Please note that this session was withdrawn and is no longer available in the respective programme. This withdrawal might have been the result of a merge with another session.
ITS1.16/SM1.2 | Geophysical Uncertainty and Inference - Where Next?
Geophysical Uncertainty and Inference - Where Next?
Convener: Nicola Piana Agostinetti | Co-conveners: Alison Malcolm, Xin ZhangECSECS, Malcolm Sambridge
The field of geophysical inversion is critical to risk analysis and decision-making in a wide variety of geoscientific contexts, and has a long history: from the first theoretical studies focused on questions of existence, stability, and uniqueness, through nonlinear optimisation, large parameter estimation problems, to quantification of uncertainty in both parameter values and model choice. Systems studied have become larger, data set sizes have exploded, and many algorithms have been borrowed, adapted and devised anew. This session aims to explore cutting-edge methods, tools, and approaches that push the boundaries of geophysical inference and uncertainty analysis. We ask the question `Where to next?’
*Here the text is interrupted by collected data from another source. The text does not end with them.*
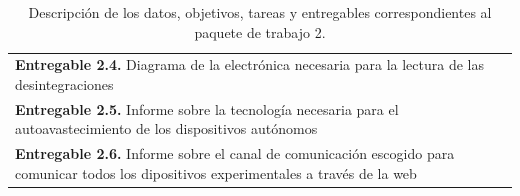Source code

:\documentclass[11pt]{extarticle}
\begin{document}
\begin{table}[H]
\begin{tabular}{|c|c|c|c|}
						\multicolumn{4}{|l|}{\multirow{3}{\linewidth}{\textbf{Entregable 2.4.} Diagrama de la electrónica necesaria para la lectura de las desintegraciones}} \\
						\multicolumn{4}{|l|}{}\\
						\multicolumn{4}{|l|}{}\\
						\multicolumn{4}{|l|}{\multirow{3}{\linewidth}{\textbf{Entregable 2.5.} Informe sobre la tecnología necesaria para el autoavastecimiento de los dispositivos autónomos}} \\
						\multicolumn{4}{|l|}{}\\
						\multicolumn{4}{|l|}{}\\
						\multicolumn{4}{|l|}{\multirow{3}{\linewidth}{\textbf{Entregable 2.6.} Informe sobre el canal de comunicación escogido para comunicar todos los dipositivos experimentales a través de la web}} \\
						\multicolumn{4}{|l|}{}\\
						\multicolumn{4}{|l|}{}\\ \hline
					\end{tabular}
					\caption{Descripción de los datos, objetivos, tareas y entregables correspondientes al paquete de trabajo 2.}
					\label{tab:WP1}
				\end{table}
\end{document}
We invite researchers, practitioners, and experts to join us in a session focused on the future directions of geophysical uncertainty assessment and inference.

Example topics of Interest:

1. Advanced methods for Bayesian Inference: Explore the latest developments in Bayesian sampling and model choice. How do these techniques transform our ability to make robust inferences and predictions in the face of complex geophysical systems?

2. Machine Learning and related methods: Investigate the integration of machine learning and artificial intelligence in geophysical inference and uncertainty analysis. Share insights into how these technologies are influencing the future of geophysical inference via surrogate modelling, parameter estimation and uncertainty assessment.

3. Applications: Real-world examples of geophysical uncertainty assessment and inference in action, highlighting successes, challenges, and lessons learned.